### INSTRUCTIONS TO FOLLOW
Write out each entry below exactly; the images do not belong in your copy.

################

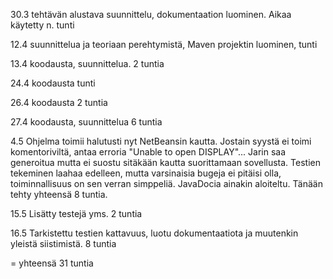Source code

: 30.3 tehtävän alustava suunnittelu, dokumentaation luominen. Aikaa käytetty n. tunti

12.4 suunnittelua ja teoriaan perehtymistä, Maven projektin luominen, tunti

13.4 koodausta, suunnittelua. 2 tuntia

24.4 koodausta tunti

26.4 koodausta 2 tuntia

27.4 koodausta, suunnittelua 6 tuntia

4.5 Ohjelma toimii halutusti nyt NetBeansin kautta. Jostain syystä ei toimi komentoriviltä, antaa erroria "Unable to open DISPLAY"... Jarin saa generoitua mutta ei suostu sitäkään kautta suorittamaan sovellusta. Testien tekeminen laahaa edelleen, mutta varsinaisia bugeja ei pitäisi olla, toiminnallisuus on sen verran simppeliä. JavaDocia ainakin aloiteltu. Tänään tehty yhteensä 8 tuntia.

15.5 Lisätty testejä yms. 2 tuntia

16.5 Tarkistettu testien kattavuus, luotu dokumentaatiota ja muutenkin yleistä siistimistä. 8 tuntia


= yhteensä 31 tuntia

################

### TASK SOLUTION
Source code

: 30.3 tehtävän alustava suunnittelu, dokumentaation luominen. Aikaa käytetty n. tunti

12.4 suunnittelua ja teoriaan perehtymistä, Maven projektin luominen, tunti

13.4 koodausta, suunnittelua. 2 tuntia

24.4 koodausta tunti

26.4 koodausta 2 tuntia

27.4 koodausta, suunnittelua 6 tuntia

4.5 Ohjelma toimii halutusti nyt NetBeansin kautta. Jostain syystä ei toimi komentoriviltä, antaa erroria "Unable to open DISPLAY"... Jarin saa generoitua mutta ei suostu sitäkään kautta suorittamaan sovellusta. Testien tekeminen laahaa edelleen, mutta varsinaisia bugeja ei pitäisi olla, toiminnallisuus on sen verran simppeliä. JavaDocia ainakin aloiteltu. Tänään tehty yhteensä 8 tuntia.

15.5 Lisätty testejä yms. 2 tuntia

16.5 Tarkistettu testien kattavuus, luotu dokumentaatiota ja muutenkin yleistä siistimistä. 8 tuntia


= yhteensä 31 tuntia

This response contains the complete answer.